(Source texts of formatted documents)
►

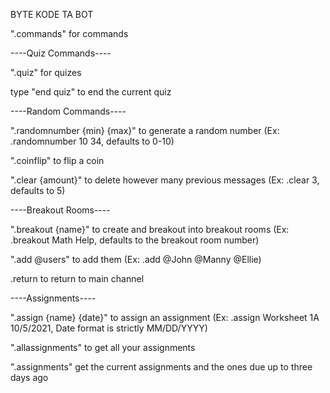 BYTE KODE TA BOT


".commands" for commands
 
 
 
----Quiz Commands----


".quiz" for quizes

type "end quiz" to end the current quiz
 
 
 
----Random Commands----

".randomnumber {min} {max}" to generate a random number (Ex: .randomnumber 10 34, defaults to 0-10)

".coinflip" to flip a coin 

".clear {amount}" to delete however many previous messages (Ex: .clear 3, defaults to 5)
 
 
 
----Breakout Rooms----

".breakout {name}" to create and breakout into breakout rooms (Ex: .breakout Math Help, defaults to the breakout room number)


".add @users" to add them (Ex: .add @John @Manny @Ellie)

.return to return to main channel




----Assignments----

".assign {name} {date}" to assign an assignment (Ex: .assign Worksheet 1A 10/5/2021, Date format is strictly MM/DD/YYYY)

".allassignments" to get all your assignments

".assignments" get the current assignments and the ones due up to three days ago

◄
►

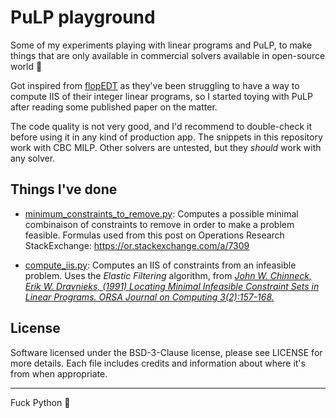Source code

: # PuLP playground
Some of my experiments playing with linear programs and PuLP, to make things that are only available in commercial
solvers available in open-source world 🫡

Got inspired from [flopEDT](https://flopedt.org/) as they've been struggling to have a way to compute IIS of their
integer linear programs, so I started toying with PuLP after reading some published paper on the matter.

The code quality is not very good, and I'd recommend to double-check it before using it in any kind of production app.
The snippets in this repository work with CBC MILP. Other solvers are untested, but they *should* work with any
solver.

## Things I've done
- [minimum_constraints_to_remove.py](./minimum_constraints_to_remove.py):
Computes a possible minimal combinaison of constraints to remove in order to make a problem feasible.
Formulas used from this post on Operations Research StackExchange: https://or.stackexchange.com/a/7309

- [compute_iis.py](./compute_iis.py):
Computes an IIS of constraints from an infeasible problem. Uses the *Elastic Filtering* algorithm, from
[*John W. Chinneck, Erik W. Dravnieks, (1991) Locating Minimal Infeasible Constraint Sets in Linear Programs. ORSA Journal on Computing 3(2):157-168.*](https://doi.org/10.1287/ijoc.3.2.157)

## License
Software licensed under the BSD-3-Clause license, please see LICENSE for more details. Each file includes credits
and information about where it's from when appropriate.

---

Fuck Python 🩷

◄
►

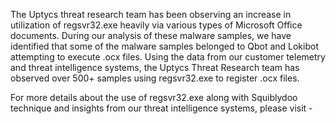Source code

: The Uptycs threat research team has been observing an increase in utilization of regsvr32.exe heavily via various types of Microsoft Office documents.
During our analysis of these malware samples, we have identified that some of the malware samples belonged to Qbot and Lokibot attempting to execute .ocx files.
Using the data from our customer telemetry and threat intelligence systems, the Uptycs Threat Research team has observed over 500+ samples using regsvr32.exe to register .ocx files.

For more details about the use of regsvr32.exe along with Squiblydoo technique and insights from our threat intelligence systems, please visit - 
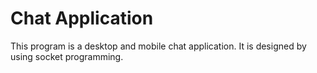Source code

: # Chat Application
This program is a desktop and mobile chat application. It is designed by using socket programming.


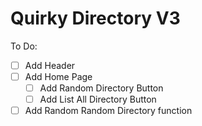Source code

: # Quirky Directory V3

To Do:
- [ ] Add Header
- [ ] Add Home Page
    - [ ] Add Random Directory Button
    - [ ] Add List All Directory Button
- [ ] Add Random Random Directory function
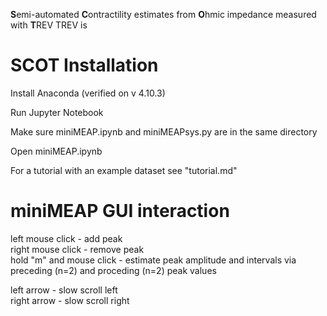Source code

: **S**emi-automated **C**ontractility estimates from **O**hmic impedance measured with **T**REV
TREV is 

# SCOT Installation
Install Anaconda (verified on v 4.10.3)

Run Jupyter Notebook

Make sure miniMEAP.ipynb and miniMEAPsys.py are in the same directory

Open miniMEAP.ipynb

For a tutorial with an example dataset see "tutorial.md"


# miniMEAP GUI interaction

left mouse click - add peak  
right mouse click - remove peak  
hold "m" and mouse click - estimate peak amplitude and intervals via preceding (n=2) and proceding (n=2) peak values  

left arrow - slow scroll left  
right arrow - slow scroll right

◄

*Task statement*
Search the entries above for the string "Computes". Copy each line in which it appears.

*Response*
Computes a possible minimal combinaison of constraints to remove in order to make a problem feasible.
Computes an IIS of constraints from an infeasible problem. Uses the *Elastic Filtering* algorithm, from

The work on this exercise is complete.